THE TASK: Look through the records below and copy each line that includes the word "write".

DATA TO USE:
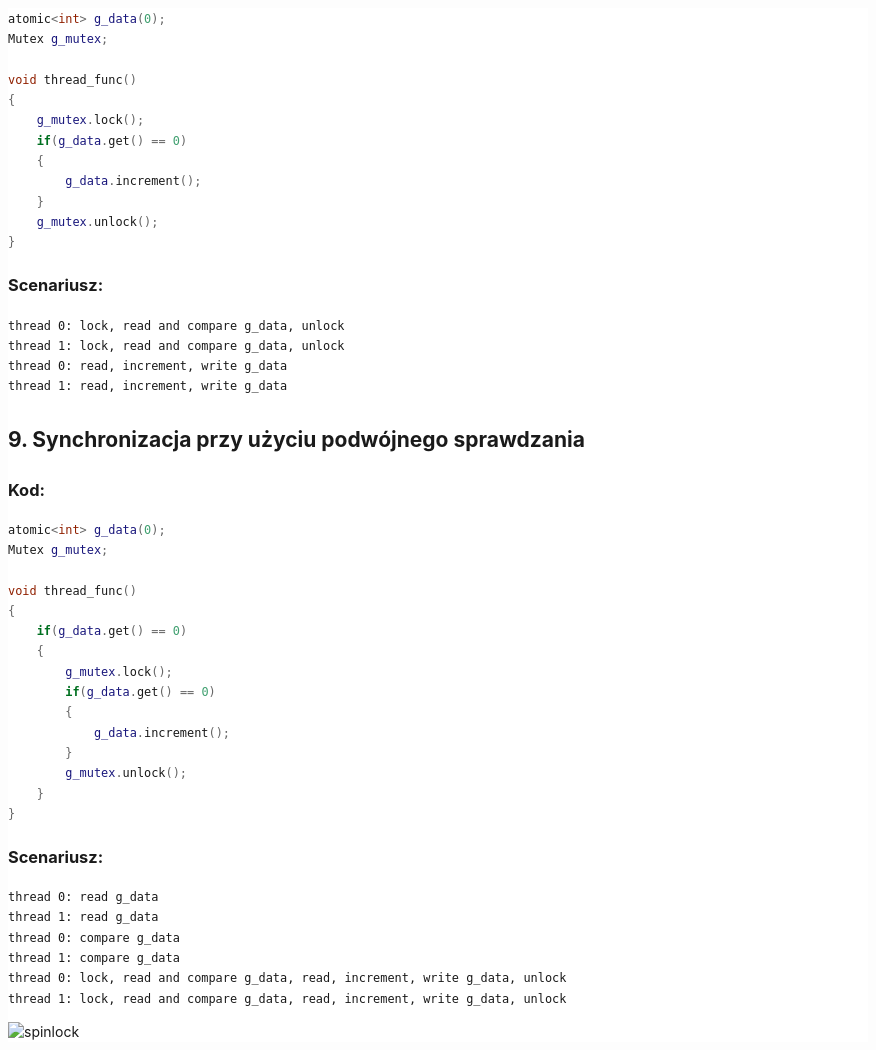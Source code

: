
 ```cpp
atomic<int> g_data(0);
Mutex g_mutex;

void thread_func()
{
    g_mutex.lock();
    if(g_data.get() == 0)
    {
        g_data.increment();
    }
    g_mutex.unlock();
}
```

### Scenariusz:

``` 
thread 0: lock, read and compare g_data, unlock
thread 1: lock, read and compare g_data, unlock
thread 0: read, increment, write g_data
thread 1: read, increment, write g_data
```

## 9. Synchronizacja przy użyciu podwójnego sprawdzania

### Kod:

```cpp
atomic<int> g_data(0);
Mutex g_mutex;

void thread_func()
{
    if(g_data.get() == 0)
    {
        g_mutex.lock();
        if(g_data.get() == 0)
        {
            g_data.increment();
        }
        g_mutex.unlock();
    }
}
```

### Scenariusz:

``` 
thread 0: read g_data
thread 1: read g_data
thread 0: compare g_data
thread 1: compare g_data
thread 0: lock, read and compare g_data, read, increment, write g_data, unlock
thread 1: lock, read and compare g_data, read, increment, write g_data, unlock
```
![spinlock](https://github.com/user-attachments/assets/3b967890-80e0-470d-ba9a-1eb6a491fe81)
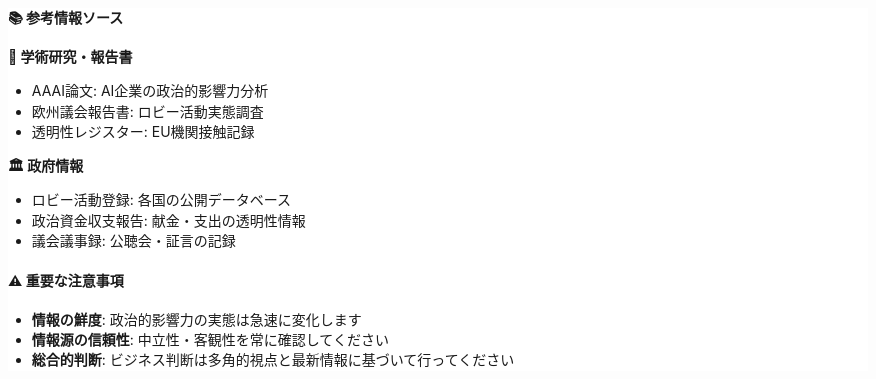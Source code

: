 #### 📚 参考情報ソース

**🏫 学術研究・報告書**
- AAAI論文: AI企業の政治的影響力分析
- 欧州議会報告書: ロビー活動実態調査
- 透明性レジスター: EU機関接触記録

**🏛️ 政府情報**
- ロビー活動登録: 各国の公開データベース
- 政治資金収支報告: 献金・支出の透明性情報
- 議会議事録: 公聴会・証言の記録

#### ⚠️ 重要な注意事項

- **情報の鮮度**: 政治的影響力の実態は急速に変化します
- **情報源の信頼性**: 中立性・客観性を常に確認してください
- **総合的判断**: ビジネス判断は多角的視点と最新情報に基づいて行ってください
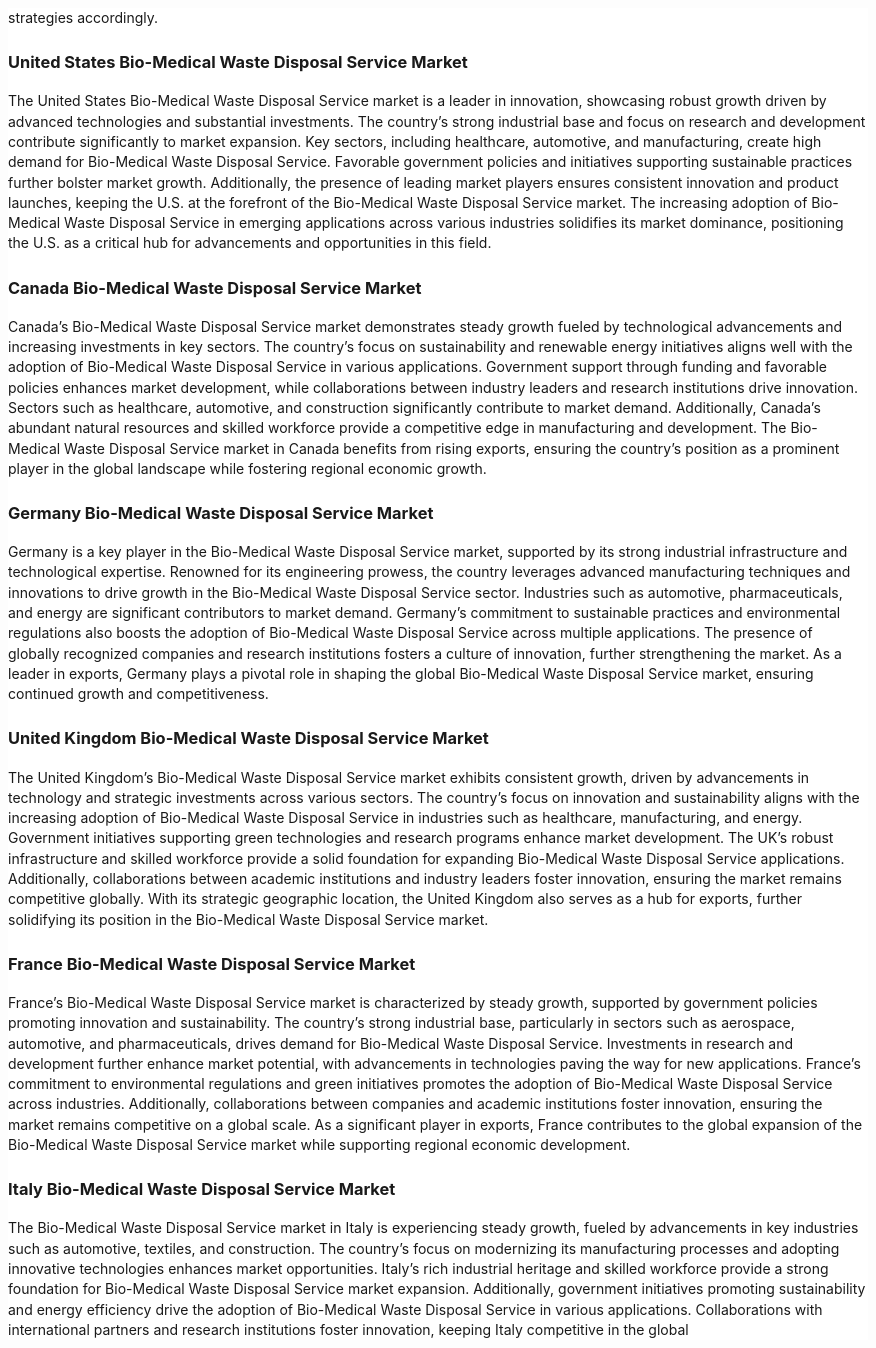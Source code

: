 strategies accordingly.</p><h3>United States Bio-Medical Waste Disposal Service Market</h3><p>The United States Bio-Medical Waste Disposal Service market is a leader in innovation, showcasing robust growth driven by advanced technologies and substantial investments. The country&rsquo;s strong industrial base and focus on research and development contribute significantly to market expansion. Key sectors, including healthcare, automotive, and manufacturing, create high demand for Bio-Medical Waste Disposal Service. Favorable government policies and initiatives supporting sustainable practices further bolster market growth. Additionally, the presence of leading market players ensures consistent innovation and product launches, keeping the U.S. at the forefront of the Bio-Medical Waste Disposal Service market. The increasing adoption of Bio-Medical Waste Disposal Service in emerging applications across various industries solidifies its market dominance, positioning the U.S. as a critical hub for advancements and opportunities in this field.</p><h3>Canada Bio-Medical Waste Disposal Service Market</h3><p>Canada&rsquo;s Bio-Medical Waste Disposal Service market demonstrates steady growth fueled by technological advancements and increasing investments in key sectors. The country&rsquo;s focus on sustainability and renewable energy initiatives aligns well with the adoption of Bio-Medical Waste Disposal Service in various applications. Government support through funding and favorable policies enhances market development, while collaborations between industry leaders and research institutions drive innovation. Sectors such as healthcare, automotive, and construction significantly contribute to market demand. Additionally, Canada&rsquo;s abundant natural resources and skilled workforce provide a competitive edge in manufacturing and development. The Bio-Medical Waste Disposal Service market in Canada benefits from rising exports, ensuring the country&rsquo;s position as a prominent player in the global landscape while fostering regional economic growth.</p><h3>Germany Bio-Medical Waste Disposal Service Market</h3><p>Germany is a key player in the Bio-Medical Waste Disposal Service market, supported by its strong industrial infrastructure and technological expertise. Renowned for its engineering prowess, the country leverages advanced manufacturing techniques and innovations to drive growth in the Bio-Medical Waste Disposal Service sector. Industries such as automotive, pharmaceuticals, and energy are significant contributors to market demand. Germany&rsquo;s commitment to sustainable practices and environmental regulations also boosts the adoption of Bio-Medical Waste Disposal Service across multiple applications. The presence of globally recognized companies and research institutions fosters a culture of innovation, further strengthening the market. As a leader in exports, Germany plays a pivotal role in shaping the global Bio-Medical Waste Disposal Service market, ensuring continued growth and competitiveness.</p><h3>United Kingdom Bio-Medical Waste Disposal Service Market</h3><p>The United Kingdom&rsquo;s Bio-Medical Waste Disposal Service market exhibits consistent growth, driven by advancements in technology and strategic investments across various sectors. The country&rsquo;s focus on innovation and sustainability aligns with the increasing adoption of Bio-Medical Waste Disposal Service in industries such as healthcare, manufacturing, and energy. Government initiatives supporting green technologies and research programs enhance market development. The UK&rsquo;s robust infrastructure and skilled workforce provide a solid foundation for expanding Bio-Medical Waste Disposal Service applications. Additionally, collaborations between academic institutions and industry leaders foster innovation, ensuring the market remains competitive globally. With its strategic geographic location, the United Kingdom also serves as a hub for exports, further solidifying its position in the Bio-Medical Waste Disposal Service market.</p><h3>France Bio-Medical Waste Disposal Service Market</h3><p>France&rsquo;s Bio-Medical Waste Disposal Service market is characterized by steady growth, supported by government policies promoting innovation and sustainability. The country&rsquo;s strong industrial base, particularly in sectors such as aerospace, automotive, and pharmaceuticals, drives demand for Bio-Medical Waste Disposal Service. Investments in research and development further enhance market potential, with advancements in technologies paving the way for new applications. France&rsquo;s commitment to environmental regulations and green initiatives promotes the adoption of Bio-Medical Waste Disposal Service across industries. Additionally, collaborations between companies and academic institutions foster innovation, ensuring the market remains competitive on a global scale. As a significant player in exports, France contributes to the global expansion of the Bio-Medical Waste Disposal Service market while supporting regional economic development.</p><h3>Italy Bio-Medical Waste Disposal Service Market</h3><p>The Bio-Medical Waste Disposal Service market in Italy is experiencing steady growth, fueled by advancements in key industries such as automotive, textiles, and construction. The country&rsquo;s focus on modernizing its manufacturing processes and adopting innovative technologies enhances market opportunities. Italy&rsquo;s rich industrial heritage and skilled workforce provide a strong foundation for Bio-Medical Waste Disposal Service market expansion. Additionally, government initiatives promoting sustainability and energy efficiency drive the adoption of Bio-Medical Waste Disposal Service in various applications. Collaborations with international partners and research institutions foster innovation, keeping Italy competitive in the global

TASK RESPONSE:
thread 0: read, increment, write g_data
thread 1: read, increment, write g_data
thread 0: lock, read and compare g_data, read, increment, write g_data, unlock
thread 1: lock, read and compare g_data, read, increment, write g_data, unlock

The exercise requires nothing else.